It sounds silly, but I hated that these giant ribs that were unchangeably part of my appearance.  No matter how hard I worked out, how healthy I ate, they would still be there.

I started wearing make up around the 6th grade.

It was fun at first, exciting.

But slowly, over time, I became fearful of leaving the house without it.

It would take me an hour, solid, of hair-make up time before I was ready to leave the house.  Even for the smallest things!

Running to the grocery store…
Going to the mall…
Volunteering down town at an after-school program…

I was a slave.
And not even to the image staring back at me, but to the image in my head.  The voices from my childhood screaming lies.
But I couldn’t hear the truth.

I never heard the compliments.

I would smile, bat my perfectly curled lashes and say thank you, but the words never got down into my soul.

“You’re beautiful.”

My Dad wrote me a letter when I was 13 about how beautiful I was and how he couldn’t imagine me wanting to change anything about the way I looked.

I read the letter and I sobbed.

I would read it over and over and over again through my teen years and into college, trying to believe it.

I started slipping on my beauty regiment in college. As a pre-med major my first year of college was pretty demanding.  I would be up late studying and then up early for my 8 o’clock class every, single, day of the week.

I did it for a semester.

Going to bed at 1:30 or 2, waking up at 6am and waltzing into class with my face and hair done.

I caved second semester.

I hated going to class that way.

Ugly. Repulsive.

I hunkered down in my hooded sweatshirt and tried to avoid eye contact.

And it sucked at first.

But it got easier.

Slowly.

Painfully.

I noticed that no one I really loved, really treated me differently if I had make up on or not.

I prayed.
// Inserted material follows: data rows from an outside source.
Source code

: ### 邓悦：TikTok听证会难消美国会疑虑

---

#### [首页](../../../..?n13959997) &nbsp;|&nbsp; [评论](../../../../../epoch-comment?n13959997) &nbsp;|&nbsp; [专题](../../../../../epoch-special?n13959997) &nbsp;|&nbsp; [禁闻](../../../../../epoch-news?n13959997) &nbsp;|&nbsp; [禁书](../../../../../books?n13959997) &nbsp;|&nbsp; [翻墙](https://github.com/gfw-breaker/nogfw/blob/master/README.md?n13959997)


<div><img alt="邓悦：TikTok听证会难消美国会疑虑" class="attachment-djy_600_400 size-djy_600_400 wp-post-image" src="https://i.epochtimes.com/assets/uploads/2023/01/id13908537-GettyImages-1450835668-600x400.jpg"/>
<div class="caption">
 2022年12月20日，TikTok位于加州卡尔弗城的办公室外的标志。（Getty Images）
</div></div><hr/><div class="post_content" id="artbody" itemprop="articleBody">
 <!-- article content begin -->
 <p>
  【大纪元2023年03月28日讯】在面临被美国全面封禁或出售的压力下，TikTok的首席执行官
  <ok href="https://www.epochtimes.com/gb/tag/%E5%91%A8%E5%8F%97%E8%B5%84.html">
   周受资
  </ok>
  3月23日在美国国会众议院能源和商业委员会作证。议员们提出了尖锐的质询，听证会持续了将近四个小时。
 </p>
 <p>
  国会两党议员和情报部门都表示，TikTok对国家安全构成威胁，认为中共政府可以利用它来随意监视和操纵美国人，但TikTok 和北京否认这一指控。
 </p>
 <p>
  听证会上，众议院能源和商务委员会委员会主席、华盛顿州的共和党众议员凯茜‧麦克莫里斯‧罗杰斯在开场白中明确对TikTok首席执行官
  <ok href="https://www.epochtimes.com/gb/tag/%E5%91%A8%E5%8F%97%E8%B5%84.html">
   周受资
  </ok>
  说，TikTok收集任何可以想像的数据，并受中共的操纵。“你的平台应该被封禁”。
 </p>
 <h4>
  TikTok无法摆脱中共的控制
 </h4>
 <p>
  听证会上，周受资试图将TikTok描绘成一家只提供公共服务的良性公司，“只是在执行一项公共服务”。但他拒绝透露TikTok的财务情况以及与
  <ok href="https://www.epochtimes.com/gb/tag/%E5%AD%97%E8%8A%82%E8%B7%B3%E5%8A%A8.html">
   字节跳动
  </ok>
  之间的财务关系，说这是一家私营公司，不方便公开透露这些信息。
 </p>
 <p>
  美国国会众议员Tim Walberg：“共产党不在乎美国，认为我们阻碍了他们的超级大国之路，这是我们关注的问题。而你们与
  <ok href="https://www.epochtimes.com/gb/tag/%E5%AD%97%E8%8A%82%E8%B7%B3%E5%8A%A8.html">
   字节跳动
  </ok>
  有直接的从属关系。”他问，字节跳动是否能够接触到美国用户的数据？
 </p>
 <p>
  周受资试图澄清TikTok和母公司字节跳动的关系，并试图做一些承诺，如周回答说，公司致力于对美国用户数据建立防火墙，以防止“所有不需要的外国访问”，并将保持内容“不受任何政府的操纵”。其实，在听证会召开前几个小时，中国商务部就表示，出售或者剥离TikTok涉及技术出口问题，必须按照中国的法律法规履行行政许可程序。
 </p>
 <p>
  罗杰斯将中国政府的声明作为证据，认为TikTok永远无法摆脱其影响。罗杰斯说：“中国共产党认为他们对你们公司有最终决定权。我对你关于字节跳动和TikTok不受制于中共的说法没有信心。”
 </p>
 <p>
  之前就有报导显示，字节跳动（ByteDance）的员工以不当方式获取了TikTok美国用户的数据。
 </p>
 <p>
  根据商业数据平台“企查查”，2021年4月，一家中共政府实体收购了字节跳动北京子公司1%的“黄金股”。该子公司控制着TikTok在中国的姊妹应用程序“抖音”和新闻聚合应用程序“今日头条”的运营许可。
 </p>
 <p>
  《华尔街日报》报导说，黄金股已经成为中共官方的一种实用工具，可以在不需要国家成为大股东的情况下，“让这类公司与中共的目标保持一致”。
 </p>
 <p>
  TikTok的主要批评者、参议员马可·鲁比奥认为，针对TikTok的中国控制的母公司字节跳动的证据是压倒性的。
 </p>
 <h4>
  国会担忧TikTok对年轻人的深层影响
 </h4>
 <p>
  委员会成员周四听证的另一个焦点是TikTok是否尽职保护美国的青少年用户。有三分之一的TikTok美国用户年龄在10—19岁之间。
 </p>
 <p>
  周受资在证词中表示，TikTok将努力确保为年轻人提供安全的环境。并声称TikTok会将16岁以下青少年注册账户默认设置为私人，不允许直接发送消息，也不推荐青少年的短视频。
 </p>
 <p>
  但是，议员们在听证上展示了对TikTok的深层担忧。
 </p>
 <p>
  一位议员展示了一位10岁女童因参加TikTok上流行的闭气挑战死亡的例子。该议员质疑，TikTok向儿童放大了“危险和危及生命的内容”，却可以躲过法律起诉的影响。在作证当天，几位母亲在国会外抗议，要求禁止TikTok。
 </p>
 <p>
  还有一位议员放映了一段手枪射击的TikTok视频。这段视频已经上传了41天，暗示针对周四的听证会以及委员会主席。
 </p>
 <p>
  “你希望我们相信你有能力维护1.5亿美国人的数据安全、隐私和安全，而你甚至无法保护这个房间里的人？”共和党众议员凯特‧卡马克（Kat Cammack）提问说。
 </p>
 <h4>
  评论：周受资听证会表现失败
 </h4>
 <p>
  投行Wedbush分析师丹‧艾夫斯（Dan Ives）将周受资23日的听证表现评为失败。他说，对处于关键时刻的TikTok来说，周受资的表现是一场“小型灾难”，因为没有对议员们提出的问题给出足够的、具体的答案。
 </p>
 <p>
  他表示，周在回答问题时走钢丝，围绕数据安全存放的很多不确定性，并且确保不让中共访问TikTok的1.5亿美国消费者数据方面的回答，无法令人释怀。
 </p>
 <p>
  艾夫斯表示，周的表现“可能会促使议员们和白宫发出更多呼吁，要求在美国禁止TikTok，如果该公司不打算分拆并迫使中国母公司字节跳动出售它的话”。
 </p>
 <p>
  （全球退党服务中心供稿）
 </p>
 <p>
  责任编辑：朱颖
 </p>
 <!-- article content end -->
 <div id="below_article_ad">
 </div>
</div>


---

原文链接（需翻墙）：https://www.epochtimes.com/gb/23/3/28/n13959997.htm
I asked for freedom.  I asked for healing.  I asked to be beautiful.

I became conscious of the fact that the voices I was listening to were not the voice of my Maker and Sustainer, but the voice of a liar out to destroy me.

I married a man who tells me every day, even when I’m still in my running shorts with sweaty hair 10 hours after my workout, that I’m beautiful.
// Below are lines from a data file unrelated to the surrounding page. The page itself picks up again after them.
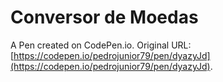 # Conversor de Moedas

A Pen created on CodePen.io. Original URL: [https://codepen.io/pedrojunior79/pen/dyazyJd](https://codepen.io/pedrojunior79/pen/dyazyJd).

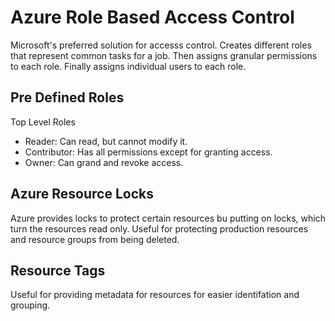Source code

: # Azure Role Based Access Control

Microsoft's preferred solution for accesss control.
Creates different roles that represent common tasks for a job.
Then assigns granular permissions to each role.
Finally assigns individual users to each role.

## Pre Defined Roles

Top Level Roles

- Reader: Can read, but cannot modify it.
- Contributor: Has all permissions except for granting access.
- Owner: Can grand and revoke access.

## Azure Resource Locks

Azure provides locks to protect certain resources bu putting on locks, which turn the resources read only.
Useful for protecting production resources and resource groups from being deleted.

## Resource Tags

Useful for providing metadata for resources for easier identifation and grouping.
And I’m starting to believe it.

I’m starting to listen to a different voice.

I had a child.  A daughter.  Who is certifiably gorgeous.

And I refuse to pass this down to her.

I will wage war against the mirrors, the inner voices and the demons that lurk in the racks of clothes at the mall.

Because beauty is not bad.

And I still wear make up sometimes.

But I don’t feel compelled to do so.

I’m not shackled to a mascara wand and straightening iron.

I don’t feel less, or unworthy, or undeserving, or repulsive when I roll out of my house with my hair up and my blackheads showing.

…at least not on most days.

Because that’s not what beauty is, that’s not where it comes from.

And whether you find me to be physically attractive or not, I am beautiful.

Because the One who is Beauty is alive and well in me.

And slowly but surely, a little more each day, I’m starting to actually believe it.

3 Comments

  1. Angela Steinkamp on July 25, 2013 at 7:49 am

    I know exactly what you are saying, my friend. I think it is certainly an affliction of women, to feel un-beautiful, even when told over and over by the most important and valued people in our lives. Thanks for sharing your thoughts and past on this.

    You are right that beauty isn’t about makeup and made up hair. To you, it is your love, for EVERYTHING and everyone around you. It is your laughter and patience and creativity and joy. You are a blessing to all who know you and I am honored to be your friend.

    Love you!

  2. parmanifesto on August 10, 2013 at 12:48 am

    And – I used to spend an hour applying makeup every morning.* So it’s not just women. It’s just people.

    *Incidentally, it was Bare Escentuals, so I wasn’t enslaving children, just myself. I remember it clouded out of the container and left a golden dust over everything in the bathroom. When it was time to move, I could not get it clean.

    • megan on August 10, 2013 at 10:52 am

      it is a pain to clean up, that’s my one beef with their product.